İşte bundan dolayı esas olan bir konuda netice alana kadar mücadele vermekten ziyade; istenilen neticeyi muhafaza edecek gerekli bedensel dönüşümü sağlayana kadar mücadeleyi devam ettirmektir!

 

Başka bir ifadeyle bedenimiz, amaçladığımız o kiloyu normal kabul edecek duruma gelene kadar biz o diyeti devam ettirmek zorundayız. Bedensel bilgi dönüşümü ise bilim insanları tarafından ortalama bir yıllık süreç olarak tespit edilmiştir.

Bunun gibiimanın hakikatine ermemiz (şuur boyutunun aşkın nimetlerinden faydalanmamız) için, dinin bize önerdiği (ibadet, nefse muhalefet, mücahede ve riyâzat gibi) uygulamaları da bu diyet kapsamında değerlendirebiliriz.

İstediğiniz kiloya gelmekten ziyade, o kiloyu muhafaza edecek metabolik dönüşümü geçirmenizdir önemli olan. Bunun gibi imanın gerektirdiği hâllerle bezenme yolunda yapmamız gereken çalışmaları netice alana kadar değil; o neticeyi muhafaza edecek gerekli dönüşümü geçirene kadar devam ettirmemiz zorunludur.

Kişinin istidat ve kabiliyet durumuna göre kimi hâllerin muhafazası (bir ilhamın etkisi kadar) kısa bir sürede olurken; kimi hâller uzun bir “diyet” çalışması gerektirir.

Efendimiz Aleyhisselâm’ın “büyük cihad” diye buyurduğu nefs’in arınma mücadelesi, sadece gerekli arınmayı sağlayan kuvveleri beyinde harekete geçirme çalışması olmayıp; arınmanın meydana getirdiği sâfiyeti muhafaza edecek ölçüde gerekli kuvveleri geliştirerek, yaşamımızda baskın konuma getirmektir.

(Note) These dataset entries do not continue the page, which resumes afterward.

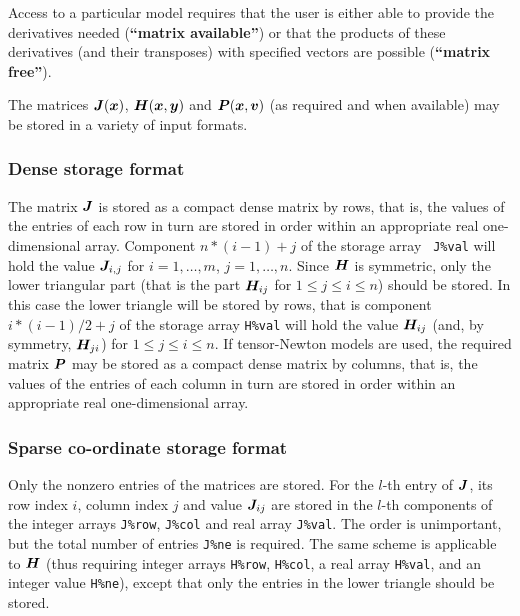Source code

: \documentclass{galahad}
\begin{document}
\noindent
Access to a particular model requires that the user is either able to
provide the derivatives needed ({\bf ``matrix available''}) or that the products
of these derivatives (and their transposes) with specified vectors are possible
({\bf ``matrix free''}).


\galmatrix The matrices $\bmJ(\bmx)$, $\bmH(\bmx,\bmy)$ and $\bmP(\bmx,\bmv)$
(as required and when available) may be stored in a variety of input formats.

\subsubsection{Dense storage format}\label{dense}
The matrix $\bmJ$ is stored as a compact
dense matrix by rows, that is, the values of the entries of each row in turn are
stored in order within an appropriate real one-dimensional array.
Component $n \ast (i-1) + j$ of the storage array {\tt
  J\%val} will hold the value $\bmJ_{i,j}$ for $i = 1, \ldots , m$, $j =
1, \ldots , n$.  Since $\bmH$ is symmetric, only the lower triangular
part (that is the part $\bmH_{ij}$ for $1 \leq j \leq i \leq n$)
should be stored. In this case the lower triangle will be stored by rows,
that is component $i \ast (i-1)/2 + j$ of the storage array {\tt H\%val} will
hold the value $\bmH_{ij}$ (and, by symmetry, $\bmH_{ji}$) for $1 \leq j
\leq i \leq n$. If tensor-Newton models are used, the required matrix $\bmP$
may be stored as a compact dense matrix by columns, that is, the values of
the entries of each column in turn are stored in order within an appropriate
real one-dimensional array.

\subsubsection{Sparse co-ordinate storage format}\label{coordinate}
Only the nonzero entries of the matrices are stored. For the $l$-th
entry of $\bmJ$, its row index $i$, column index $j$ and value
$\bmJ_{ij}$ are stored in the $l$-th components of the integer arrays
{\tt J\%row}, {\tt J\%col} and real array {\tt J\%val}.
The order is unimportant, but the total number of entries {\tt J\%ne} is
required.  The same scheme is applicable to $\bmH$
(thus requiring integer arrays {\tt H\%row}, {\tt H\%col}, a real
array {\tt H\%val}, and an integer value {\tt H\%ne}), except that only
the entries in the lower triangle should be stored.
\end{document}
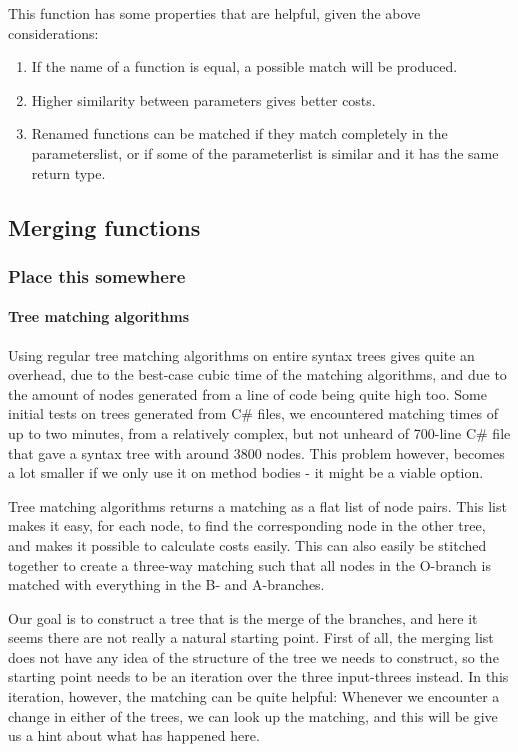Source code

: \documentclass[11pt]{article}
\begin{document}
This function has some properties that are helpful, given the above considerations:

\begin{enumerate}
\item If the name of a function is equal, a possible match will be produced.
\item Higher similarity between parameters gives better costs.
\item Renamed functions can be matched if they match completely in the parameterslist, or if some of the parameterlist is similar and it has the same return type.
\end{enumerate}
\subsection{Merging functions}

\subsubsection{Place this somewhere}
\paragraph{Tree matching algorithms} Using regular tree matching algorithms on entire syntax trees gives quite an overhead, due to the best-case cubic time of the matching algorithms, and due to the amount of nodes generated from a line of code being quite high too. Some initial tests on trees generated from C\# files, we encountered matching times of up to two minutes, from a relatively complex, but not unheard of 700-line C\# file that gave a syntax tree with around 3800 nodes. This problem however, becomes a lot smaller if we only use it on method bodies - it might be a viable option.

Tree matching algorithms returns a matching as a flat list of node pairs. This list makes it easy, for each node, to find the corresponding node in the other tree, and makes it possible to calculate costs easily. This can also easily be stitched together to create a three-way matching such that all nodes in the O-branch is matched with everything in the B- and A-branches.

Our goal is to construct a tree that is the merge of the branches, and here it seems there are not really a natural starting point. First of all, the merging list does not have any idea of the structure of the tree we needs to construct, so the starting point needs to be an iteration over the three input-threes instead. In this iteration, however, the matching can be quite helpful: Whenever we encounter a change in either of the trees, we can look up the matching, and this will be give us a hint about what has happened here.
\end{document}
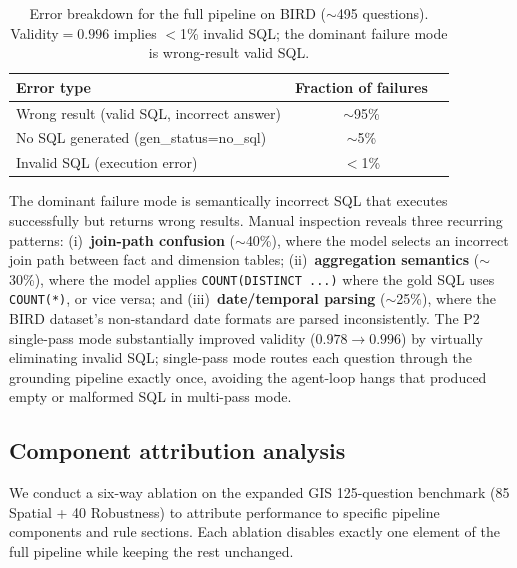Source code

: \documentclass[11pt]{article}
\begin{document}
\begin{table}[t]
\centering
\caption{Error breakdown for the full pipeline on BIRD ($\sim$495 questions). Validity$=0.996$ implies $<$1\% invalid SQL; the dominant failure mode is wrong-result valid SQL.}
\label{tab:errors}
\begin{tabular}{lcc}
\toprule
Error type & Fraction of failures \\
\midrule
Wrong result (valid SQL, incorrect answer) & $\sim$95\% \\
No SQL generated (gen\_status=no\_sql)      & $\sim$5\% \\
Invalid SQL (execution error)               & $<$1\% \\
\bottomrule
\end{tabular}
\end{table}

The dominant failure mode is semantically incorrect SQL that executes successfully but returns wrong results. Manual inspection reveals three recurring patterns: (i)~\textbf{join-path confusion} ($\sim$40\%), where the model selects an incorrect join path between fact and dimension tables; (ii)~\textbf{aggregation semantics} ($\sim$30\%), where the model applies \texttt{COUNT(DISTINCT ...)} where the gold SQL uses \texttt{COUNT(*)}, or vice versa; and (iii)~\textbf{date/temporal parsing} ($\sim$25\%), where the BIRD dataset's non-standard date formats are parsed inconsistently. The P2 single-pass mode substantially improved validity ($0.978\to0.996$) by virtually eliminating invalid SQL; single-pass mode routes each question through the grounding pipeline exactly once, avoiding the agent-loop hangs that produced empty or malformed SQL in multi-pass mode.

\subsection{Component attribution analysis}
\label{sec:ablation}

We conduct a six-way ablation on the expanded GIS 125-question benchmark (85 Spatial + 40 Robustness) to attribute performance to specific pipeline components and rule sections. Each ablation disables exactly one element of the full pipeline while keeping the rest unchanged.
\end{document}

Dinde bizlere teklif edilen uygulamalar, sadece sonuç (örneğin, bir ilmî açılım ve getirisi manevi hissedişler gibi…) elde etmek için değil; o sonuçların önceki yaşam biçimini sonlandırıp, daha üst bir yaşam düzeyine geçişi sağlaması içindir. Bu geçiş gerçekleşmezse, edinilen sonuçlar geçici sarhoşluktan ileri gitmez ve biz seçkinlerin aşkın yaşam hâllerine sevgi ile, hasret ile ve gıpta ile bakmaya devam ederiz.

Kişinin geçirdiği her türlü dönüşüm, beyindeki el Bâis ismi özelliği kapsamında gerçekleşir.

“Her nefs, ölümü tadacaktır! Sonra bize döndürüleceksiniz!” (29.Ankebût: 57) âyeti, bedensel ölümü kesinleşmiş olanların, zorunlu olarak yüksek farkındalığı oluşturan bir üst yaşama geçeceklerini anlatır.

Bu ara ölüme yakın deneyimler (near death experience) ve beden dışı deneyimler (out of body experience) ise bu üst yaşam biçimine geçişi tam olarak sağlamadığı için, kişilik dönüşümü kapsamına girmez. Tekrar ediyorum, geçirilen her dönüşümün ardından önceki yaşama dönüş yolu kapanmıştır!

Risâlet, Nübüvvet ve Velâyet dahi bedensel ölüm gibi, beynimizdeki El Bâis ismi özelliğinden kaynaklanan yüksek kişilik dönüşümleridir. Tek farkla ki, bu zevat bedensel ölümü tatmadan önce, (ölüm sonrası yaşamın tüm aşamalarını kapsayan) şuur boyutu yaşamına geçerler.

“Kesinlikle bilin! Allâh Veliyy’lerine korku yoktur ve onlar mahzun da olmazlar” (10.Yûnus:62) âyeti, bu zevat için söylenmiştir. Çünkü kişi zorunlu ölümün getireceği farkındalığı hazmedecek gerekli ruhsal gelişimi Dünya’daki yaşamında sağlayamamışsa, ölüm sonrası yaşama adapte olamamanın acı sonuçlarını yaşayacaktır. (4)

Umarım bu yazdıklarım bir nebze de olsa, ölüm ötesi yaşam gerçeğinin kapısını aralamamıza vesile olur.

Doğrusunu Allâh bilir.

 

(4) Ölüm ötesi yaşam hakkında detaylı bilgi isteyenlere, Üstadım Ahmed Hulûsi’nin konuyla ilgili yazılarını okumalarını öneririm.